PFT president Jerry Jordan agrees with Hite that Wolf has changed the conversation about education funding and that teachers deserve more. But he mostly scoffed at Hite’s concern for teachers, citing his support at the start of talks for cutting their salaries.
Although Jordan also hopes for a settlement, he said that the PFT will not back down from including in the contract detailed staffing provisions like the one requiring a full-time counselor in every school. The District wants to remove such language.
“The only reason it is in the contract is that at some point the District wasn’t doing it,” he said.
The state of charters
Courts have also rebuffed the SRC’s unilateral moves regarding charter schools.

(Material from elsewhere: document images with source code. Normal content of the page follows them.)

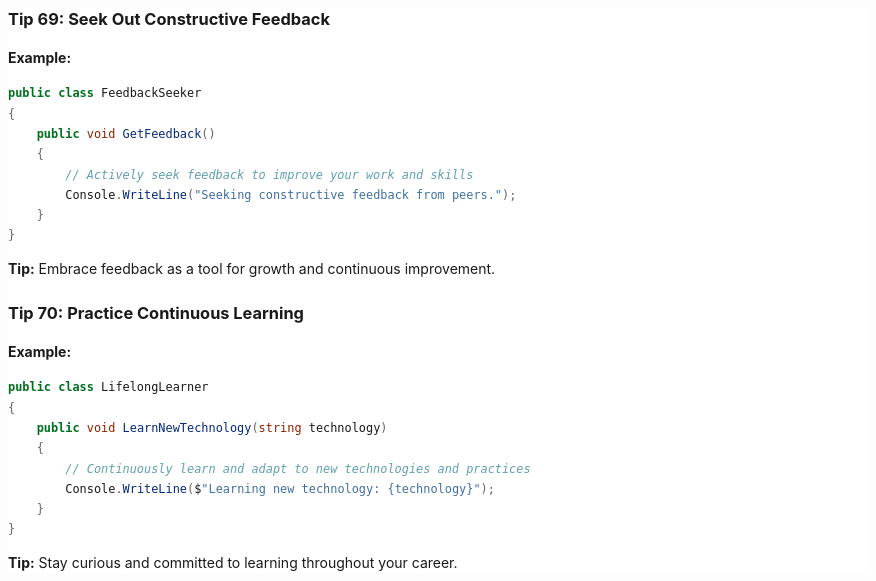 ### Tip 69: Seek Out Constructive Feedback
**Example:**
```csharp
public class FeedbackSeeker
{
    public void GetFeedback()
    {
        // Actively seek feedback to improve your work and skills
        Console.WriteLine("Seeking constructive feedback from peers.");
    }
}
```
**Tip:** Embrace feedback as a tool for growth and continuous improvement.

### Tip 70: Practice Continuous Learning
**Example:**
```csharp
public class LifelongLearner
{
    public void LearnNewTechnology(string technology)
    {
        // Continuously learn and adapt to new technologies and practices
        Console.WriteLine($"Learning new technology: {technology}");
    }
}
```
**Tip:** Stay curious and committed to learning throughout your career.
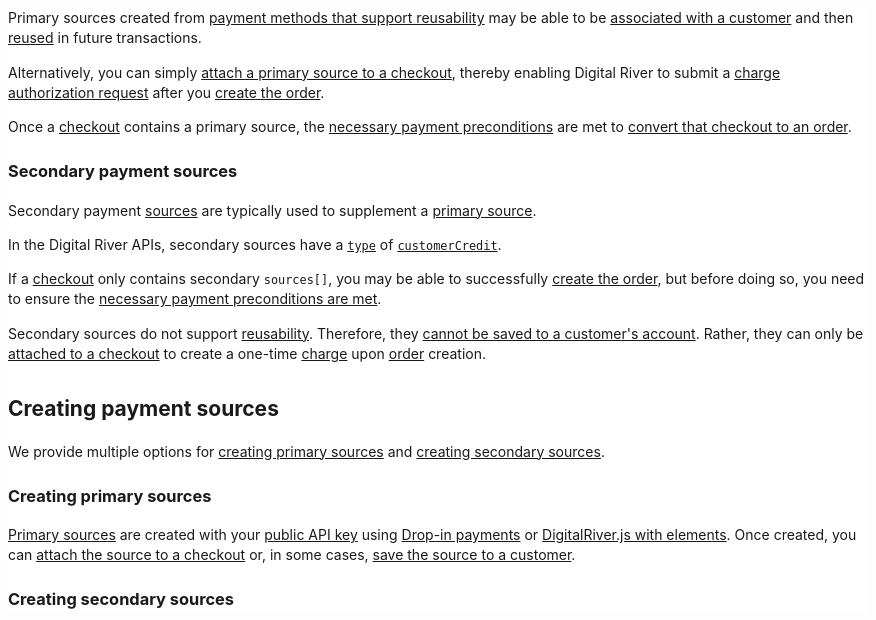 Primary sources created from [payment methods that support reusability](../supported-payment-methods/) may be able to be [associated with a customer](using-the-source-identifier.md#attaching-sources-to-customers) and then [reused](./#reusable-or-single-use) in future transactions.

Alternatively, you can simply [attach a primary source to a checkout](using-the-source-identifier.md#attaching-sources-to-checkouts), thereby enabling Digital River to submit a [charge authorization request](../../developer-resources/digital-river-api-reference/payment-charges.md#how-a-charge-is-created) after you [create the order](../../order-management/creating-and-updating-an-order.md#creating-an-order-with-the-checkout-identifier).

Once a [checkout](https://www.digitalriver.com/docs/digital-river-api-reference/#tag/Checkouts) contains a primary source, the [necessary payment preconditions](../../integration-options/checkouts/creating-checkouts/payment-sessions.md#how-to-determine-when-to-create-an-order) are met to [convert that checkout to an order](../../order-management/creating-and-updating-an-order.md#creating-an-order-with-the-checkout-identifier).&#x20;

### Secondary payment sources

Secondary payment [sources](https://www.digitalriver.com/docs/digital-river-api-reference/#tag/Sources) are typically used to supplement a [primary source](using-the-source-identifier.md#primary-payment-sources).&#x20;

In the Digital River APIs, secondary sources have a [`type`](./#supported-payment-methods) of [`customerCredit`](../../integration-options/checkouts/creating-checkouts/applying-a-store-credit.md).

If a [checkout](https://www.digitalriver.com/docs/digital-river-api-reference/#tag/Checkouts) only contains secondary `sources[]`, you may be able to successfully [create the order](../../order-management/creating-and-updating-an-order.md#creating-an-order-with-the-checkout-identifier), but before doing so, you need to ensure the [necessary payment preconditions are met](../../integration-options/checkouts/creating-checkouts/payment-sessions.md#how-to-determine-when-to-create-an-order). &#x20;

Secondary sources do not support [reusability](./#reusable-or-single-use). Therefore, they [cannot be saved to a customer's account](using-the-source-identifier.md#restrictions-on-saving-sources). Rather, they can only be [attached to a checkout](using-the-source-identifier.md#attaching-sources-to-checkouts) to create a one-time [charge](../../developer-resources/digital-river-api-reference/payment-charges.md) upon [order](https://www.digitalriver.com/docs/digital-river-api-reference/#tag/Orders) creation.&#x20;

## Creating payment sources

We provide multiple options for [creating primary sources](using-the-source-identifier.md#creating-primary-sources) and [creating secondary sources](using-the-source-identifier.md#creating-secondary-sources).

### Creating primary sources

[Primary sources](using-the-source-identifier.md#primary-payment-sources) are created with your [public API key](../../administration/dashboard/developers/api-keys/#standard-keys) using [Drop-in payments](../payment-integrations-1/drop-in/drop-in-integration-guide.md) or [DigitalRiver.js with elements](../payment-integrations-1/digitalriver.js/quick-start.md). Once created, you can [attach the source to a checkout](using-the-source-identifier.md#attaching-sources-to-checkouts) or, in some cases, [save the source to a customer](using-the-source-identifier.md#attaching-sources-to-customers).

### Creating secondary sources

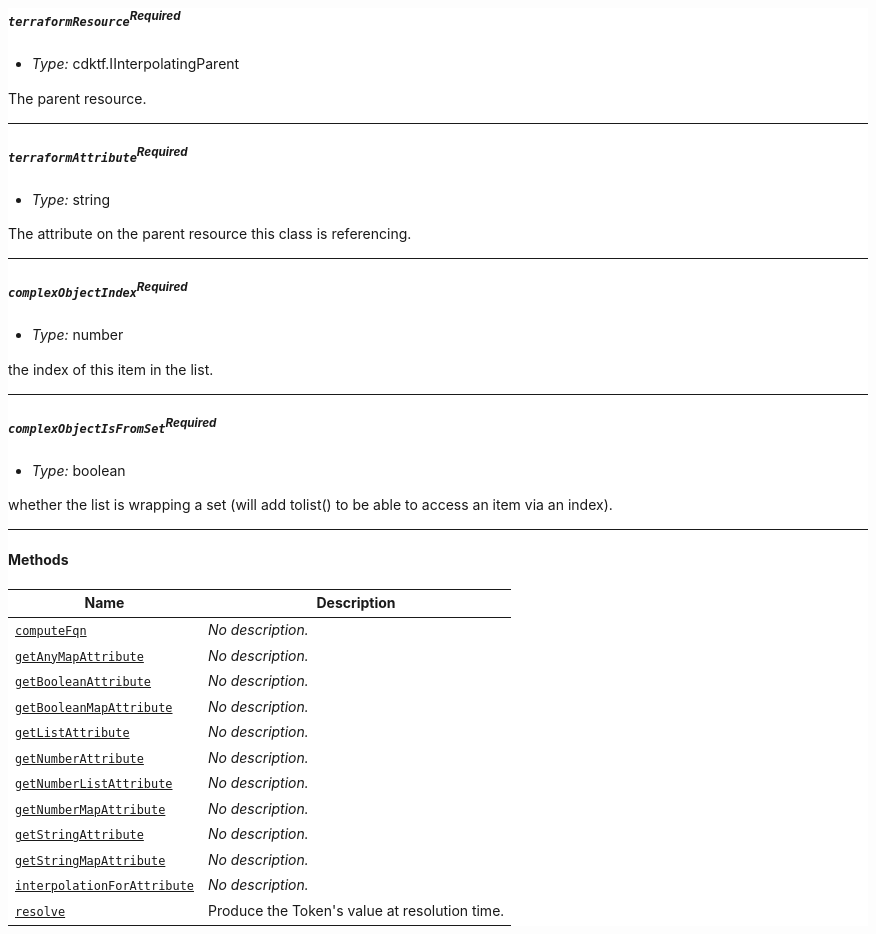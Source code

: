 
##### `terraformResource`<sup>Required</sup> <a name="terraformResource" id="rhizo-co-terraform-provider-grafana.ruleGroup.RuleGroupRuleDataOutputReference.Initializer.parameter.terraformResource"></a>

- *Type:* cdktf.IInterpolatingParent

The parent resource.

---

##### `terraformAttribute`<sup>Required</sup> <a name="terraformAttribute" id="rhizo-co-terraform-provider-grafana.ruleGroup.RuleGroupRuleDataOutputReference.Initializer.parameter.terraformAttribute"></a>

- *Type:* string

The attribute on the parent resource this class is referencing.

---

##### `complexObjectIndex`<sup>Required</sup> <a name="complexObjectIndex" id="rhizo-co-terraform-provider-grafana.ruleGroup.RuleGroupRuleDataOutputReference.Initializer.parameter.complexObjectIndex"></a>

- *Type:* number

the index of this item in the list.

---

##### `complexObjectIsFromSet`<sup>Required</sup> <a name="complexObjectIsFromSet" id="rhizo-co-terraform-provider-grafana.ruleGroup.RuleGroupRuleDataOutputReference.Initializer.parameter.complexObjectIsFromSet"></a>

- *Type:* boolean

whether the list is wrapping a set (will add tolist() to be able to access an item via an index).

---

#### Methods <a name="Methods" id="Methods"></a>

| **Name** | **Description** |
| --- | --- |
| <code><a href="#rhizo-co-terraform-provider-grafana.ruleGroup.RuleGroupRuleDataOutputReference.computeFqn">computeFqn</a></code> | *No description.* |
| <code><a href="#rhizo-co-terraform-provider-grafana.ruleGroup.RuleGroupRuleDataOutputReference.getAnyMapAttribute">getAnyMapAttribute</a></code> | *No description.* |
| <code><a href="#rhizo-co-terraform-provider-grafana.ruleGroup.RuleGroupRuleDataOutputReference.getBooleanAttribute">getBooleanAttribute</a></code> | *No description.* |
| <code><a href="#rhizo-co-terraform-provider-grafana.ruleGroup.RuleGroupRuleDataOutputReference.getBooleanMapAttribute">getBooleanMapAttribute</a></code> | *No description.* |
| <code><a href="#rhizo-co-terraform-provider-grafana.ruleGroup.RuleGroupRuleDataOutputReference.getListAttribute">getListAttribute</a></code> | *No description.* |
| <code><a href="#rhizo-co-terraform-provider-grafana.ruleGroup.RuleGroupRuleDataOutputReference.getNumberAttribute">getNumberAttribute</a></code> | *No description.* |
| <code><a href="#rhizo-co-terraform-provider-grafana.ruleGroup.RuleGroupRuleDataOutputReference.getNumberListAttribute">getNumberListAttribute</a></code> | *No description.* |
| <code><a href="#rhizo-co-terraform-provider-grafana.ruleGroup.RuleGroupRuleDataOutputReference.getNumberMapAttribute">getNumberMapAttribute</a></code> | *No description.* |
| <code><a href="#rhizo-co-terraform-provider-grafana.ruleGroup.RuleGroupRuleDataOutputReference.getStringAttribute">getStringAttribute</a></code> | *No description.* |
| <code><a href="#rhizo-co-terraform-provider-grafana.ruleGroup.RuleGroupRuleDataOutputReference.getStringMapAttribute">getStringMapAttribute</a></code> | *No description.* |
| <code><a href="#rhizo-co-terraform-provider-grafana.ruleGroup.RuleGroupRuleDataOutputReference.interpolationForAttribute">interpolationForAttribute</a></code> | *No description.* |
| <code><a href="#rhizo-co-terraform-provider-grafana.ruleGroup.RuleGroupRuleDataOutputReference.resolve">resolve</a></code> | Produce the Token's value at resolution time. |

DawnLynne Kacer had barely accepted the job as head of the SRC’s charter office, which was vacant for three years, when Commonwealth Court ruled that the District can’t impose enrollment caps on charters that don’t agree to them. Without such power, the District argues, it has no control over its own budget and cannot plan.
Hite reiterated that he thinks charter enrollment has reached a “saturation point” – signaling that under Kacer, the charter office will likely be aggressive in trying to weed out poor-performing charters as it considers new ones.
As the SRC votes on new charter applications this year, it will continue to pursue four nonrenewals: Delaware Valley, Imani Education Circle, New Media Technology, and Universal-Bluford. Three other charters closed last year.
“I am looking for an honest conversation about what is high quality, how do we know it, when do we know it, and what do we do when schools are not,” said Hite. “I would rather talk less about what sector it is. That’s an old, stale argument.”